同社のヒューマン&カルチャー本部 働き方改革室 室長である新居臨さんは、コクヨの働き方改革を牽引し、社員一人ひとりが自律的に働き、共創する文化の醸成に尽力しています。
本記事では、新居さんにコクヨが推進する「Life Based Working」や、働き方改革の具体的な取り組みについてお話を伺います。
これから社会に出る皆さんにとって、働き方を主体的に選択し、充実したキャリアを築くためのヒントがあるかもしれません。
コクヨはなぜ「働き方改革」に本気で取り組むのか?
――文房具やオフィス家具のメーカーというイメージが強いコクヨですが、近年は働き方改革のコンサルティングや空間デザインにも力を入れています。単なる事業拡大ではなく、企業としての使命感や社会的役割として“働き方改革”に取り組んでいるのは、どのような理由からでしょうか?
新居:社員の働きがいを高めたいという想いもありますが、根本にあるのは"自律"と"共生"という社会課題の解決です。変化の激しい不確実な社会において、日本人が育んできた「協働」の働き方が重要だと考えています。
島国であり、農耕型の社会である日本は、協働の働き方を続けてきました。競争型の働き方ではなく協働なんです。
我々はそういったマインドセットを強く持っている民族です。だからこそ、"働く"という行為を通じて、より良い社会になればという想いがあります。そんな思いから、日本人だからできる働き方、社会解決のあり方を企業の皆様にご提案しています。

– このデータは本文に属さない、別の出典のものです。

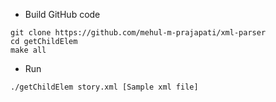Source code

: - Build GitHub code
```
git clone https://github.com/mehul-m-prajapati/xml-parser
cd getChildElem
make all
```

- Run
```
./getChildElem story.xml [Sample xml file]
```
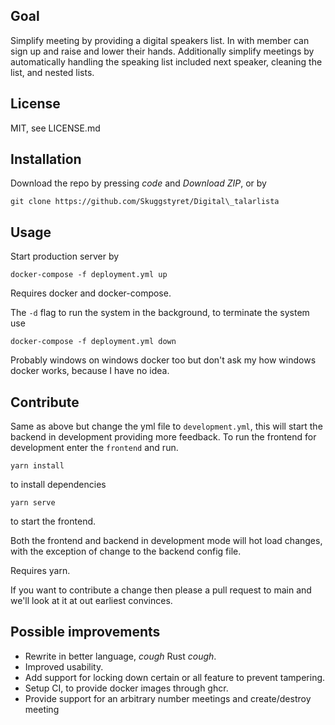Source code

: ## Goal

Simplify meeting by providing a digital speakers list. In with member can sign up and raise and lower their hands. Additionally simplify meetings by automatically handling the speaking list included next speaker, cleaning the list, and nested lists.

## License

MIT, see LICENSE.md

## Installation

Download the repo by pressing _code_ and _Download ZIP_, or by

```
git clone https://github.com/Skuggstyret/Digital\_talarlista
```

## Usage

Start production server by

```
docker-compose -f deployment.yml up
```

Requires docker and docker-compose.

The `-d` flag to run the system in the background, to terminate the system use

```
docker-compose -f deployment.yml down
```

Probably windows on windows docker too but don't ask my how windows docker works, because I have no idea.

## Contribute

Same as above but change the yml file to `development.yml`, this will start the backend in development providing more feedback. To run the frontend for development enter the `frontend` and run.

```
yarn install
```

to install dependencies

```
yarn serve
```

to start the frontend.

Both the frontend and backend in development mode will hot load changes, with the exception of change to the backend config file.

Requires yarn.

If you want to contribute a change then please a pull request to main and we'll look at it at out earliest convinces.

## Possible improvements

- Rewrite in better language, _cough_ Rust _cough_.
- Improved usability.
- Add support for locking down certain or all feature to prevent tampering.
- Setup CI, to provide docker images through ghcr.
- Provide support for an arbitrary number meetings and create/destroy meeting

というのも、当社が困っていることは、おそらく他の企業も困っていること。それがイコール、社会課題につながります。
企業として、働き方で世の中を変えていけたらすごくうれしいです。従業員満足度を高めるためや、働き甲斐を持つのは必要ですが、それ自体が目的というわけではなく、結果的についてくるものだと思っています。
そして、弊社が働き方にこだわっている理由は、それがいつか社会解決につながるのではないかなと思っているからです。働き方を変えるというのは、心理的な安定性が変わることですから、嫌がられるところもあると思います。

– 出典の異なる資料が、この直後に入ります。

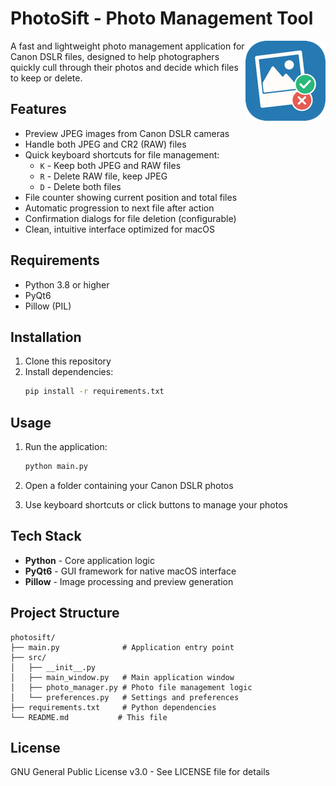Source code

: # PhotoSift - Photo Management Tool

<img src="assets/icon-128.png" align="right"
     alt="Size Limit logo by Anton Lovchikov" width="128" height="128">

A fast and lightweight photo management application for Canon DSLR files, designed to help photographers quickly cull through their photos and decide which files to keep or delete.

## Features

- Preview JPEG images from Canon DSLR cameras
- Handle both JPEG and CR2 (RAW) files
- Quick keyboard shortcuts for file management:
  - `K` - Keep both JPEG and RAW files
  - `R` - Delete RAW file, keep JPEG
  - `D` - Delete both files
- File counter showing current position and total files
- Automatic progression to next file after action
- Confirmation dialogs for file deletion (configurable)
- Clean, intuitive interface optimized for macOS

## Requirements

- Python 3.8 or higher
- PyQt6
- Pillow (PIL)

## Installation

1. Clone this repository
2. Install dependencies:
   ```bash
   pip install -r requirements.txt
   ```

## Usage

1. Run the application:
   ```bash
   python main.py
   ```

2. Open a folder containing your Canon DSLR photos
3. Use keyboard shortcuts or click buttons to manage your photos

## Tech Stack

- **Python** - Core application logic
- **PyQt6** - GUI framework for native macOS interface
- **Pillow** - Image processing and preview generation

## Project Structure

```
photosift/
├── main.py              # Application entry point
├── src/
│   ├── __init__.py
│   ├── main_window.py   # Main application window
│   ├── photo_manager.py # Photo file management logic
│   └── preferences.py   # Settings and preferences
├── requirements.txt     # Python dependencies
└── README.md           # This file
```

## License

GNU General Public License v3.0 - See LICENSE file for details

しかし、トップランナーとしてそれなりの責務もあります。でも、失敗しても成功してもいい。働き方と向き合うことこそが自身の人生を豊かにしていくものだと思います。
「家具を売る会社」ではなく、「働き方をデザインする会社」へ――その転換の裏にある戦略とは?
――オフィスのあり方が大きく変化する中、コクヨは家具販売を超え、空間デザインや組織の生産性向上支援へと事業を拡張しています。この変革の背景にある戦略や強みについてお聞かせください。
新居:僕らのデザインするフィールドを広げていく必要がありました。文房具のメーカーから社会に貢献できる会社になりたい。世の中の皆様にそのような発信を続けた結果、ここ5年、10年でブランディングや認知も変わってきました。
働く環境に関わる提案には、たくさんの関連分野が含まれます。働き方の提案をはじめ、オフィス環境、内装、インテリア、そして働き方の提案。働く環境が素晴らしくなる、働くことで何を豊かにするのか、そこを起点にどんどん広がっていき、学びや気づきが増え、事業のチャンスが広がるのです。
私たちは定期的に従業員満足度調査を実施し、どういうツールやギア、ビジネスをサポートするものがあればいいのか探っています。そこからビジネスチャンスにもつながっていきます。
コクヨの強みは「圧倒的に柔軟であること」、もう一つが企業文化として実験カルチャー。ダメならダメでそれを公開しよう。まずは1回チャレンジしてみよう。それが最終的には社会がよくなっていくことにつながっていくのではないか。
そのために、まずは社員の仲間に楽しんでもらわなければなりません。
例えば、ある若手社員の「アイスを食べ放題にしたら社員はめっちゃ喜ぶでしょう」と提案し、即採用しました。「世界一風通しのいい会社につながっていければいいな」が、私が日頃強く意識しているところです。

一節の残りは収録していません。